54-latek pokonał raka i zdobył złoto igrzysk w Rio
Argentyński żeglarz, 54-letni Santiago "Santi" Lange, startujący w igrzyskach w Rio de Janeiro wraz z Cecilią Carranzą Saroli w klasie Nacra 17, zdobył złoty medal olimpijski rok po zdiagnozowaniu u niego nowotworu i przejściu zabiegu resekcji płuca. W Rio startowali także dwaj jego synowi.
Lange, który jest również jak dotąd najstarszym złotym medalistą w Rio przyznał, że po ogłoszeniu wyników nie mógł dojść do siebie.
- Nie wiem ile razy się popłakałem - stwierdził zawodnik, który zdobył pierwsze złoto w swoich szóstych igrzyskach. Dla Argentyńczyka jest ono cenniejsze niż dwa brązowe krążki z Pekinu i Aten. Jak podkreślił, nie chodzi tu wyłącznie o kolor. 54-latek nie tylko zmagał się z następstwami raka, ale również przeżywał emocje związane z debiutem olimpijskim dwóch jego synów - Yago i Klausa, którzy startowali w regatach w klasie 49er.

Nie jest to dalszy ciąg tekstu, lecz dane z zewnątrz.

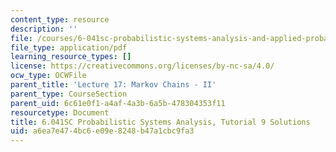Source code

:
 ```yaml
---
content_type: resource
description: ''
file: /courses/6-041sc-probabilistic-systems-analysis-and-applied-probability-fall-2013/a6ea7e474bc6e09e8248b47a1cbc9fa3_MIT6_041SCF13_tut09_sol.pdf
file_type: application/pdf
learning_resource_types: []
license: https://creativecommons.org/licenses/by-nc-sa/4.0/
ocw_type: OCWFile
parent_title: 'Lecture 17: Markov Chains - II'
parent_type: CourseSection
parent_uid: 6c61e0f1-a4af-4a3b-6a5b-478304353f11
resourcetype: Document
title: 6.041SC Probabilistic Systems Analysis, Tutorial 9 Solutions
uid: a6ea7e47-4bc6-e09e-8248-b47a1cbc9fa3
---
```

- Całe te zawody były dla mnie niesamowite, pełne emocji. Najpierw oglądałem swoich synów, potem razem z nimi świętowałem wielki sukces. Za dużo tego wszystkiego jak dla mnie - mówił wyraźnie poruszony.
"Synowie byli moją inspiracją"
Po zakończeniu ostatniego wyścigu Yago i Klaus wpław podpłynęli do łódki ojca. Rodzina wpadła sobie w ramiona i długo nie mogła przestać celebrować sukcesu. Kiedy katamaran przybił do brzegu, cała grupa została otoczona przez argentyńskich kibiców, a wspólnej radości nie było końca.
Jak przyznał Lange, to dzięki swoim synom znalazł w sobie dość motywacji by wrócić do sportu po ciężkiej chorobie.
- To oni byli moją inspiracją i siłą - powiedział mistrz olimpijski, który pierwsze kroki po ceremonii dekoracji skierował właśnie w ich stronę. "Czego więcej można by chcieć od życia - dodał.
Oprócz pary Lange - Saroli na podium zawodów klasy Narca 17 stanęły również ekipy z Australii oraz Austrii.
- Czasem niektórzy nazywają go staruszkiem, ale właśnie pokazał wszystkim, na co go stać - powiedział o popularnym "Santi" Austriak Thomas Zajac.